* Exercise description *
Search the material and gather each line with "développeurs" in it.

* Extracted information *
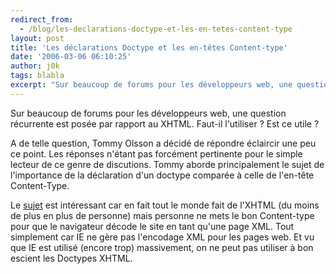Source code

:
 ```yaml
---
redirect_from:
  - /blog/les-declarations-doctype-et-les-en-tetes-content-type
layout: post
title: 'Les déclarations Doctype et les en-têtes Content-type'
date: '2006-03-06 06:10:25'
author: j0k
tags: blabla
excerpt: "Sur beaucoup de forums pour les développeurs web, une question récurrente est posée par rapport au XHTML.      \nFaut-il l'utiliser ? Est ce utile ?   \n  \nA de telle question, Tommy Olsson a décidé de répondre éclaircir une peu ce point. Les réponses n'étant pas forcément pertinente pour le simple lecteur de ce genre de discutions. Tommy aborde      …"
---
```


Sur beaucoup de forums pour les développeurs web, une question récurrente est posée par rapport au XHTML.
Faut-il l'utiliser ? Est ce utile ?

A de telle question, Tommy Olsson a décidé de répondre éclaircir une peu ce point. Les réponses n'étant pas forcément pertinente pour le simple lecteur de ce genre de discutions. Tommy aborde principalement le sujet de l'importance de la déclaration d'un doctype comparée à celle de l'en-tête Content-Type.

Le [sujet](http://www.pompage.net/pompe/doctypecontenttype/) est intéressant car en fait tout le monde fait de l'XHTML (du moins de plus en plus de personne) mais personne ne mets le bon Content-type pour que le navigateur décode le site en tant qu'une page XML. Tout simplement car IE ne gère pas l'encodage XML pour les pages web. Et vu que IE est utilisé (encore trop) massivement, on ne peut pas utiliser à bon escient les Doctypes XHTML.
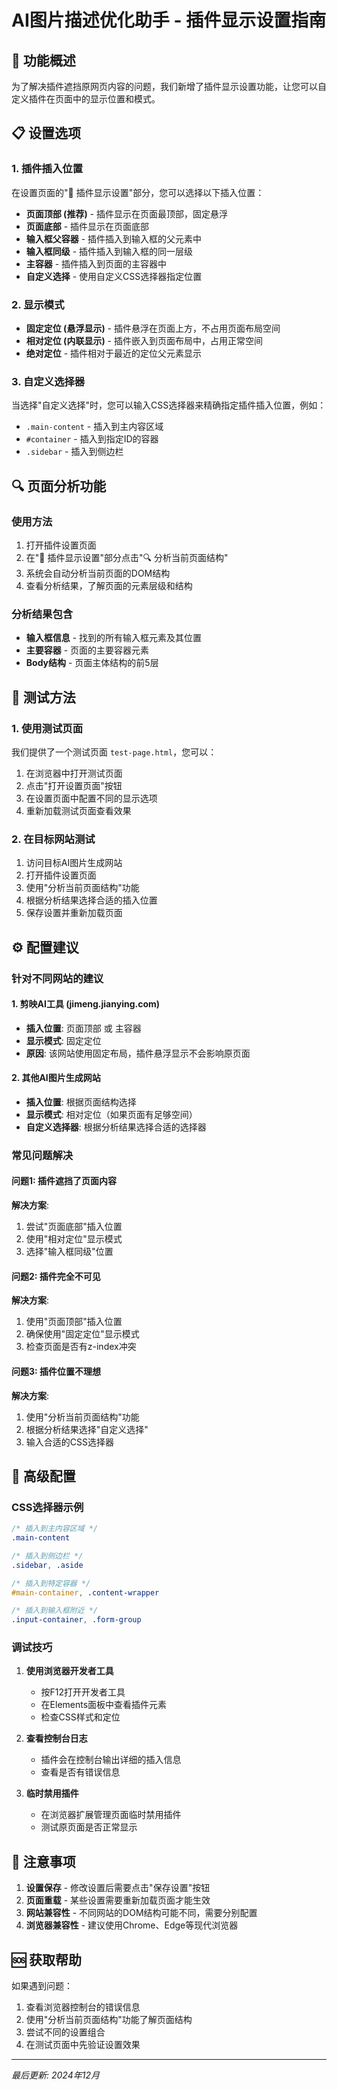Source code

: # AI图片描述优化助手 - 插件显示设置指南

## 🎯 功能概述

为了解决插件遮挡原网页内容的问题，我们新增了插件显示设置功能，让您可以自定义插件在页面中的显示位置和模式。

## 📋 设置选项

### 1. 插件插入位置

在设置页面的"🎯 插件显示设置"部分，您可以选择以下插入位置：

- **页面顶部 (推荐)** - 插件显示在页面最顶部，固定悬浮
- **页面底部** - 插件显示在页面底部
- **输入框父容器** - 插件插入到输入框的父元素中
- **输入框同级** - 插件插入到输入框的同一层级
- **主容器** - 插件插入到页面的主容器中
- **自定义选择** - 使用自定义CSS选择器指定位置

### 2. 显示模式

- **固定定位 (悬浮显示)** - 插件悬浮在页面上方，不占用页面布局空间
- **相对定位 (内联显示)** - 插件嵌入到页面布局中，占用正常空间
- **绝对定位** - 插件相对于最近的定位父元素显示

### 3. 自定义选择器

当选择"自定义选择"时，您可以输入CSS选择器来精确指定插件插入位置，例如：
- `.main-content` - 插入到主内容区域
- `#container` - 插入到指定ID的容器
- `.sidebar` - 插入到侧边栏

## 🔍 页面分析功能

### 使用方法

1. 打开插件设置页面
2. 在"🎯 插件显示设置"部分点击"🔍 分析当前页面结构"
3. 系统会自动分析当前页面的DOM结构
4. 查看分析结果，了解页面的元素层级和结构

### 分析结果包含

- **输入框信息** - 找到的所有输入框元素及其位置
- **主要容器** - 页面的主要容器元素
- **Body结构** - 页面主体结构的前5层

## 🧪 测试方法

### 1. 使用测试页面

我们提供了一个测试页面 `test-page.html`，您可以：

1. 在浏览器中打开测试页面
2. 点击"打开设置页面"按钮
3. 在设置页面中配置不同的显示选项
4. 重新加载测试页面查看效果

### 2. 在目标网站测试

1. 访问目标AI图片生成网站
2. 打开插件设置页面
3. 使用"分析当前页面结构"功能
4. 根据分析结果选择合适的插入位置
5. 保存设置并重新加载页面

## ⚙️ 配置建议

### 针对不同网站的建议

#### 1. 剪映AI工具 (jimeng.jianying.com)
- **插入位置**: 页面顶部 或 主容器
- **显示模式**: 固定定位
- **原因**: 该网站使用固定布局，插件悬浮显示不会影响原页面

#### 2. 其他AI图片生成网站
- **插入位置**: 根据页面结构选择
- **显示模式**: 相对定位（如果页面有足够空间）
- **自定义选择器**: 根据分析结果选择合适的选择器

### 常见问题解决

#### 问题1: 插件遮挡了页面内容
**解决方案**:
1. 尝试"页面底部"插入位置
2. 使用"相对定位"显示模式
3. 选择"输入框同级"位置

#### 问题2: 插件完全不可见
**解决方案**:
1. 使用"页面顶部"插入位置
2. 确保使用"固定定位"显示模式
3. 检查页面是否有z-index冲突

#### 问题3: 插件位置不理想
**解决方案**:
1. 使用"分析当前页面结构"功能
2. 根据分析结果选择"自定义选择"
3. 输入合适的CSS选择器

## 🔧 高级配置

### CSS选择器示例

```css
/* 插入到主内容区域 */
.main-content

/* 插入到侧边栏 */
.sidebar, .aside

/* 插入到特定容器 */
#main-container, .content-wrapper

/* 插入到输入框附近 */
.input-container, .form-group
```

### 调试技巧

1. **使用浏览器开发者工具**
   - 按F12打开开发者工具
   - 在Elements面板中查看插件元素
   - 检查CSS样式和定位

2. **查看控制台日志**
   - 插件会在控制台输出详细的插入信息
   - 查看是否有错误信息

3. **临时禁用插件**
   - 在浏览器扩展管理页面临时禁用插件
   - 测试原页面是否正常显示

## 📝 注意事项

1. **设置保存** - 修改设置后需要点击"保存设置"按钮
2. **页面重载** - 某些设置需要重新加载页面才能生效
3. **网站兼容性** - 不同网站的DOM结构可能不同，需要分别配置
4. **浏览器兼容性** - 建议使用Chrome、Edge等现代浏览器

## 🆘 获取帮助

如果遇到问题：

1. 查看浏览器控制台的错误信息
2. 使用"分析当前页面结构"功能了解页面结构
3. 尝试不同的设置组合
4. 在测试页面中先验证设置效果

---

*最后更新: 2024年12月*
==
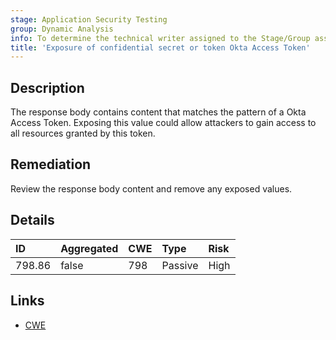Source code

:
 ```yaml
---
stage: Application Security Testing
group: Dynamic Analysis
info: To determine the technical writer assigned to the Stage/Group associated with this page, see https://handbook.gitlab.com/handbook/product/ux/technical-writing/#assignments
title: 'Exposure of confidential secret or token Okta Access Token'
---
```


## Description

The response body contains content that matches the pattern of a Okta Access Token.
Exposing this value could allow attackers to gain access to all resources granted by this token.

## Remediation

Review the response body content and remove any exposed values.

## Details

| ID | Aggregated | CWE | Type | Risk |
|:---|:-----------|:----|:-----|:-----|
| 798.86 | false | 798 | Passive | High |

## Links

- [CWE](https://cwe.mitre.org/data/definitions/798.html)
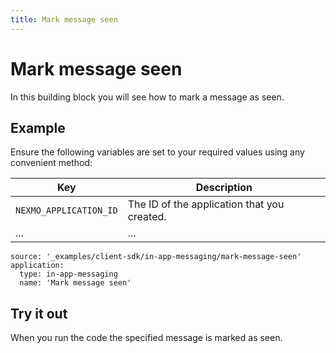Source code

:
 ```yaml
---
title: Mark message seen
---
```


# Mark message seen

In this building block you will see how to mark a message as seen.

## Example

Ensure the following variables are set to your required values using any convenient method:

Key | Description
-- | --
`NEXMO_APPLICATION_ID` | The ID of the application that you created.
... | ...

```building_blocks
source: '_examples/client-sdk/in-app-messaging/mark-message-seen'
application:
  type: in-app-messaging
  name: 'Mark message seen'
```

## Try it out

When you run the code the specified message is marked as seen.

* Answer to this exercise *
excerpt: "Sur beaucoup de forums pour les développeurs web, une question récurrente est posée par rapport au XHTML.      \nFaut-il l'utiliser ? Est ce utile ?   \n  \nA de telle question, Tommy Olsson a décidé de répondre éclaircir une peu ce point. Les réponses n'étant pas forcément pertinente pour le simple lecteur de ce genre de discutions. Tommy aborde      …"
Sur beaucoup de forums pour les développeurs web, une question récurrente est posée par rapport au XHTML.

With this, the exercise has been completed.